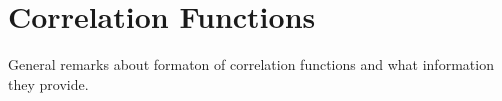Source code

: \documentclass[../AnalysisNoteJBuxton.tex]{subfiles}
\begin{document}
\section{Correlation Functions}
\label{CorrelationFunctions}

General remarks about formaton of correlation functions and what information they provide.
\end{document}
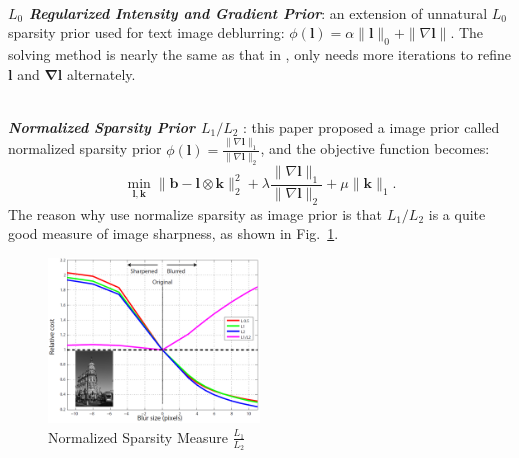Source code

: \documentclass[journal, onecolumn, 10pt]{IEEEtran}
\begin{document}
~\\
\textbf{\emph{$L_0$ Regularized Intensity and Gradient Prior}}\cite{pan2014deblurring}: an extension of unnatural $L_0$ sparsity prior\cite{xu2013unnatural} used for text image deblurring: $\phi(\mathbf{l}) = \alpha\| \mathbf{l} \|_0 + \|\nabla \mathbf{l} \|$. The solving method is nearly the same as that in \cite{xu2013unnatural}, only needs more iterations to refine $\mathbf{l}$ and $\mathbf{\nabla \mathbf{l}}$ alternately.

~\\
\textbf{\emph{Normalized Sparsity Prior $L_1/L_2$}} \cite{krishnan2011blind}: this paper proposed a image prior called normalized sparsity prior $\phi(\mathbf{l}) = \frac{\|\nabla\mathbf{l}\|_1}{\|\nabla\mathbf{l}\|_2}$, and the objective function becomes:
\begin{equation}
\min_{\mathbf{l}, \mathbf{k}} \|\mathbf{b} - \mathbf{l} \otimes \mathbf{k} \|_2^2 + \lambda \frac{\|\nabla\mathbf{l}\|_1}{\|\nabla\mathbf{l}\|_2} + \mu \|\mathbf{k}\|_1.
\label{eqn:normalized_sparisty}
\end{equation}
The reason why use normalize sparsity as image prior is that $L_1/L_2$ is a quite good measure of image sharpness, as shown in Fig.~\ref{fig:normalized_sparisty}.
\begin{figure}[h!]
\centering
\includegraphics[width = 0.5\textwidth]{pic/normalized_sparsity.png}
\caption{Normalized Sparsity Measure $\frac{L_1}{L_2}$}
\label{fig:normalized_sparisty}
\end{figure}
\end{document}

* EXERCISE INSTRUCTIONS *
Would you transcribe each of the entries exactly, skipping the pictures?

* EXERCISE RESULT *
Source code

: \documentclass[../AnalysisNoteJBuxton.tex]{subfiles}
\begin{document}
\section{Correlation Functions}
\label{CorrelationFunctions}

General remarks about formaton of correlation functions and what information they provide.
\end{document}
Source code

: \documentclass[journal, onecolumn, 10pt]{IEEEtran}
\begin{document}
~\\
\textbf{\emph{$L_0$ Regularized Intensity and Gradient Prior}}\cite{pan2014deblurring}: an extension of unnatural $L_0$ sparsity prior\cite{xu2013unnatural} used for text image deblurring: $\phi(\mathbf{l}) = \alpha\| \mathbf{l} \|_0 + \|\nabla \mathbf{l} \|$. The solving method is nearly the same as that in \cite{xu2013unnatural}, only needs more iterations to refine $\mathbf{l}$ and $\mathbf{\nabla \mathbf{l}}$ alternately.

~\\
\textbf{\emph{Normalized Sparsity Prior $L_1/L_2$}} \cite{krishnan2011blind}: this paper proposed a image prior called normalized sparsity prior $\phi(\mathbf{l}) = \frac{\|\nabla\mathbf{l}\|_1}{\|\nabla\mathbf{l}\|_2}$, and the objective function becomes:
\begin{equation}
\min_{\mathbf{l}, \mathbf{k}} \|\mathbf{b} - \mathbf{l} \otimes \mathbf{k} \|_2^2 + \lambda \frac{\|\nabla\mathbf{l}\|_1}{\|\nabla\mathbf{l}\|_2} + \mu \|\mathbf{k}\|_1.
\label{eqn:normalized_sparisty}
\end{equation}
The reason why use normalize sparsity as image prior is that $L_1/L_2$ is a quite good measure of image sharpness, as shown in Fig.~\ref{fig:normalized_sparisty}.
\begin{figure}[h!]
\centering
\includegraphics[width = 0.5\textwidth]{pic/normalized_sparsity.png}
\caption{Normalized Sparsity Measure $\frac{L_1}{L_2}$}
\label{fig:normalized_sparisty}
\end{figure}
\end{document}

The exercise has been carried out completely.